◆ **PROBLEM STATEMENT**
State only how many lines below include the word "icon".

[Stored data]
--- START ---

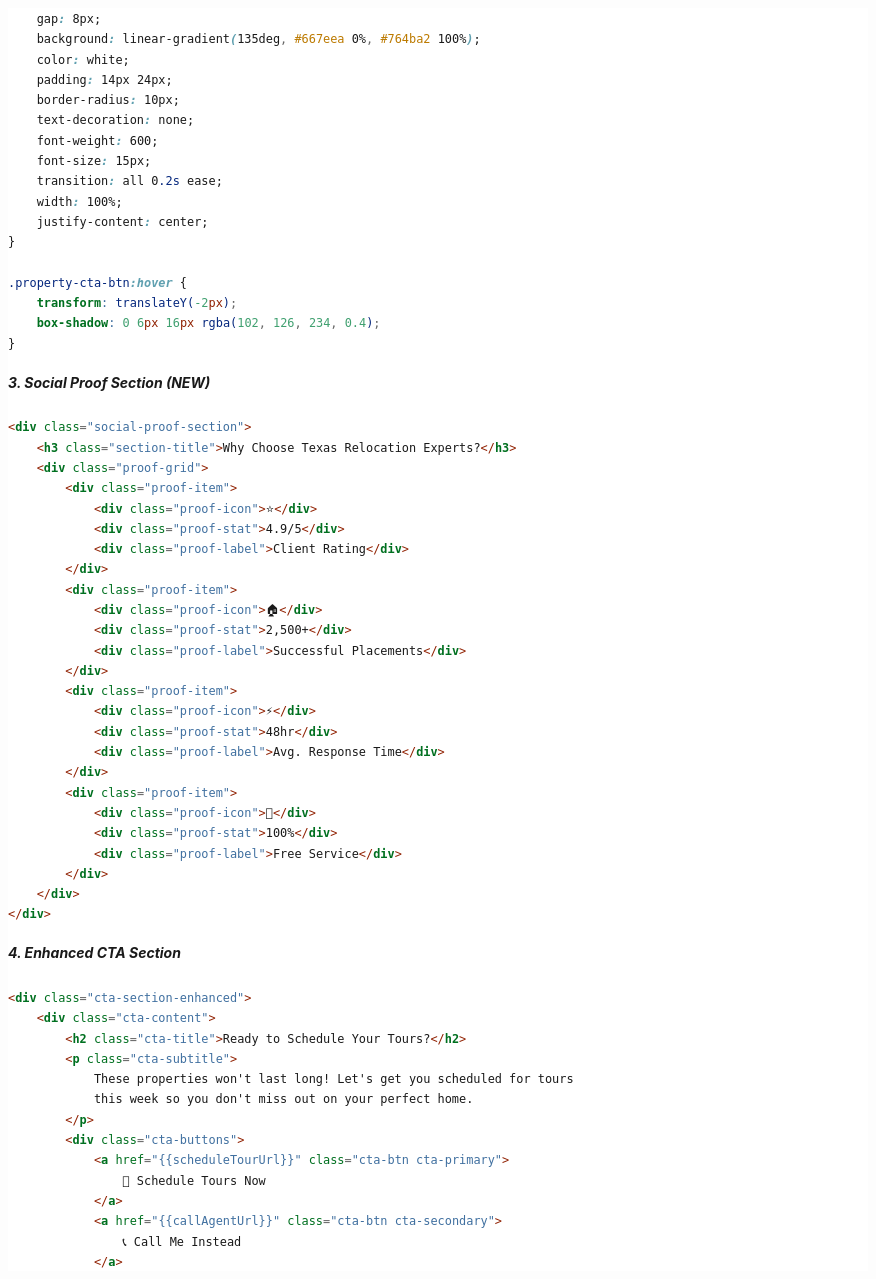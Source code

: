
 ```css
    gap: 8px;
    background: linear-gradient(135deg, #667eea 0%, #764ba2 100%);
    color: white;
    padding: 14px 24px;
    border-radius: 10px;
    text-decoration: none;
    font-weight: 600;
    font-size: 15px;
    transition: all 0.2s ease;
    width: 100%;
    justify-content: center;
}

.property-cta-btn:hover {
    transform: translateY(-2px);
    box-shadow: 0 6px 16px rgba(102, 126, 234, 0.4);
}
```

##### **3. Social Proof Section (NEW)**
```html
<div class="social-proof-section">
    <h3 class="section-title">Why Choose Texas Relocation Experts?</h3>
    <div class="proof-grid">
        <div class="proof-item">
            <div class="proof-icon">⭐</div>
            <div class="proof-stat">4.9/5</div>
            <div class="proof-label">Client Rating</div>
        </div>
        <div class="proof-item">
            <div class="proof-icon">🏠</div>
            <div class="proof-stat">2,500+</div>
            <div class="proof-label">Successful Placements</div>
        </div>
        <div class="proof-item">
            <div class="proof-icon">⚡</div>
            <div class="proof-stat">48hr</div>
            <div class="proof-label">Avg. Response Time</div>
        </div>
        <div class="proof-item">
            <div class="proof-icon">💯</div>
            <div class="proof-stat">100%</div>
            <div class="proof-label">Free Service</div>
        </div>
    </div>
</div>
```

##### **4. Enhanced CTA Section**
```html
<div class="cta-section-enhanced">
    <div class="cta-content">
        <h2 class="cta-title">Ready to Schedule Your Tours?</h2>
        <p class="cta-subtitle">
            These properties won't last long! Let's get you scheduled for tours 
            this week so you don't miss out on your perfect home.
        </p>
        <div class="cta-buttons">
            <a href="{{scheduleTourUrl}}" class="cta-btn cta-primary">
                📅 Schedule Tours Now
            </a>
            <a href="{{callAgentUrl}}" class="cta-btn cta-secondary">
                📞 Call Me Instead
            </a>
```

--- END ---

◆ **RESPONSE**
4